▽
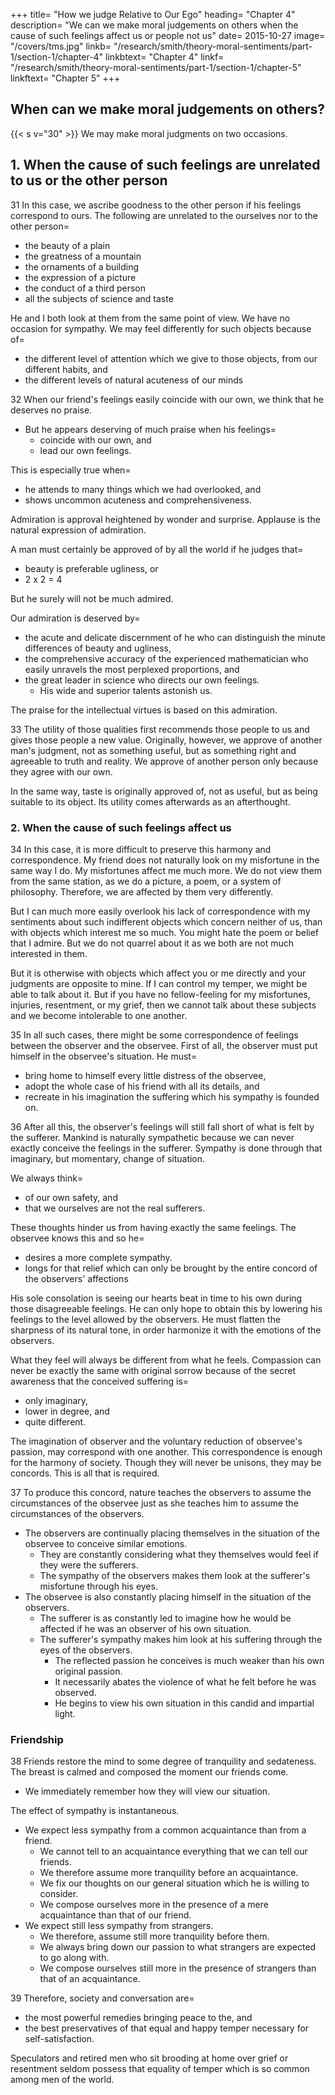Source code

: 
+++
title=  "How we judge Relative to Our Ego"
heading=  "Chapter 4"
description=  "We can we make moral judgements on others when the cause of such feelings affect us or people not us"
date=  2015-10-27
image=  "/covers/tms.jpg"
linkb=  "/research/smith/theory-moral-sentiments/part-1/section-1/chapter-4"
linkbtext=  "Chapter 4"
linkf=  "/research/smith/theory-moral-sentiments/part-1/section-1/chapter-5"
linkftext=  "Chapter 5"
+++

## When can we make moral judgements on others?

{{< s v="30" >}} We may make moral judgments on two occasions.


## 1. When the cause of such feelings are unrelated to us or the other person

31 In this case, we ascribe goodness to the other person if his feelings correspond to ours. The following are unrelated to the ourselves nor to the other person= 
- the beauty of a plain
- the greatness of a mountain
- the ornaments of a building
- the expression of a picture
- the conduct of a third person
- all the subjects of science and taste

He and I both look at them from the same point of view. We have no occasion for sympathy. We may feel differently for such objects because of= 
- the different level of attention which we give to those objects, from our different habits, and
- the different levels of natural acuteness of our minds


32 When our friend's feelings easily coincide with our own, we think that he deserves no praise.
- But he appears deserving of much praise when his feelings= 
  - coincide with our own, and
  - lead our own feelings.

This is especially true when= 
- he attends to many things which we had overlooked, and
- shows uncommon acuteness and comprehensiveness.

Admiration is approval heightened by wonder and surprise. Applause is the natural expression of admiration.

A man must certainly be approved of by all the world if he judges that= 
- beauty is preferable ugliness, or
- 2 x 2 = 4

But he surely will not be much admired.

Our admiration is deserved by= 
- the acute and delicate discernment of he who can distinguish the minute differences of beauty and ugliness,
- the comprehensive accuracy of the experienced mathematician who easily unravels the most perplexed proportions, and
- the great leader in science who directs our own feelings.
  - His wide and superior talents astonish us.

The praise for the intellectual virtues is based on this admiration.


33 The utility of those qualities first recommends those people to us and gives those people a new value. Originally, however, we approve of another man's judgment, not as something useful, but as something right and agreeable to truth and reality. We approve of another person only because they agree with our own.

In the same way, taste is originally approved of, not as useful, but as being suitable to its object. Its utility comes afterwards as an afterthought.
<!-- It is not what first recommends our approval. -->


### 2. When the cause of such feelings affect us

34 In this case, it is more difficult to preserve this harmony and correspondence. My friend does not naturally look on my misfortune in the same way I do. My misfortunes affect me much more. We do not view them from the same station, as we do a picture, a poem, or a system of philosophy. Therefore, we are affected by them very differently.

But I can much more easily overlook his lack of correspondence with my sentiments about such indifferent objects which concern neither of us, than with objects which interest me so much.
You might hate the poem or belief that I admire. But we do not quarrel about it as we both are not much interested in them.

But it is otherwise with objects which affect you or me directly and your judgments are opposite to mine. If I can control my temper, we might be able to talk about it. But if you have no fellow-feeling for my misfortunes, injuries, resentment, or my grief, then we cannot talk about these subjects and we become intolerable to one another.

<!-- I can neither support your company, nor you mine.
You are confounded at my violence and passion.
I am enraged at your cold insensibility and lack of feeling.
 -->
35 In all such cases, there might be some correspondence of feelings between the observer and the observee. First of all, the observer must put himself in the observee's situation. He must= 
- bring home to himself every little distress of the observee,
- adopt the whole case of his friend with all its details, and
- recreate in his imagination the suffering which his sympathy is founded on.

36 After all this, the observer's feelings will still fall short of what is felt by the sufferer. Mankind is naturally sympathetic because we can never exactly conceive the feelings in the sufferer. Sympathy is done through that imaginary, but momentary, change of situation.

We always think= 
- of our own safety, and
- that we ourselves are not the real sufferers.

These thoughts hinder us from having exactly the same feelings. The observee knows this and so he= 
- desires a more complete sympathy.
- longs for that relief which can only be brought by the entire concord of the observers' affections

His sole consolation is seeing our hearts beat in time to his own during those disagreeable feelings. He can only hope to obtain this by lowering his feelings to the level allowed by the observers. He must flatten the sharpness of its natural tone, in order harmonize it with the emotions of the observers.

What they feel will always be different from what he feels. Compassion can never be exactly the same with original sorrow because of the secret awareness that the conceived suffering is= 
- only imaginary,
- lower in degree, and
- quite different.

The imagination of observer and the voluntary reduction of observee's passion, may correspond with one another.
This correspondence is enough for the harmony of society. Though they will never be unisons, they may be concords. This is all that is required.

37 To produce this concord, nature teaches the observers to assume the circumstances of the observee just as she teaches him to assume the circumstances of the observers.
- The observers are continually placing themselves in the situation of the observee to conceive similar emotions.
  - They are constantly considering what they themselves would feel if they were the sufferers. 
  - The sympathy of the observers makes them look at the sufferer's misfortune through his eyes.
- The observee is also constantly placing himself in the situation of the observers.
  - The sufferer is as constantly led to imagine how he would be affected if he was an observer of his own situation.
  - The sufferer's sympathy makes him look at his suffering through the eyes of the observers.
    - The reflected passion he conceives is much weaker than his own original passion.
    - It necessarily abates the violence of what he felt before he was observed.
    - He begins to view his own situation in this candid and impartial light.


### Friendship

38 Friends restore the mind to some degree of tranquility and sedateness. The breast is calmed and composed the moment our friends come.
- We immediately remember how they will view our situation.

The effect of sympathy is instantaneous.
- We expect less sympathy from a common acquaintance than from a friend.
  - We cannot tell to an acquaintance everything that we can tell our friends.
  - We therefore assume more tranquility before an acquaintance.
  - We fix our thoughts on our general situation which he is willing to consider.
  - We compose ourselves more in the presence of a mere acquaintance than that of our friend.
- We expect still less sympathy from strangers.
  - We therefore, assume still more tranquility before them.
  - We always bring down our passion to what strangers are expected to go along with.
  - We compose ourselves still more in the presence of strangers than that of an acquaintance.


39 Therefore, society and conversation are= 
- the most powerful remedies bringing peace to the, and
- the best preservatives of that equal and happy temper necessary for self-satisfaction.

Speculators and retired men who sit brooding at home over grief or resentment seldom possess that equality of temper which is so common among men of the world.
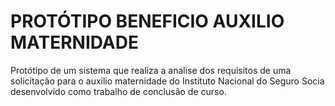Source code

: # PROTÓTIPO BENEFICIO AUXILIO MATERNIDADE

Protótipo de um sistema que realiza a analise dos requisitos de uma solicitação para o auxilio maternidade do Instituto Nacional do Seguro Socia desenvolvido como trabalho de conclusão de curso.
△
(EXERCISE PROMPT) If a line in the records has the word "sentiments", copy that line.

(ANSWER AREA)
linkb=  "/research/smith/theory-moral-sentiments/part-1/section-1/chapter-4"
linkf=  "/research/smith/theory-moral-sentiments/part-1/section-1/chapter-5"
But I can much more easily overlook his lack of correspondence with my sentiments about such indifferent objects which concern neither of us, than with objects which interest me so much.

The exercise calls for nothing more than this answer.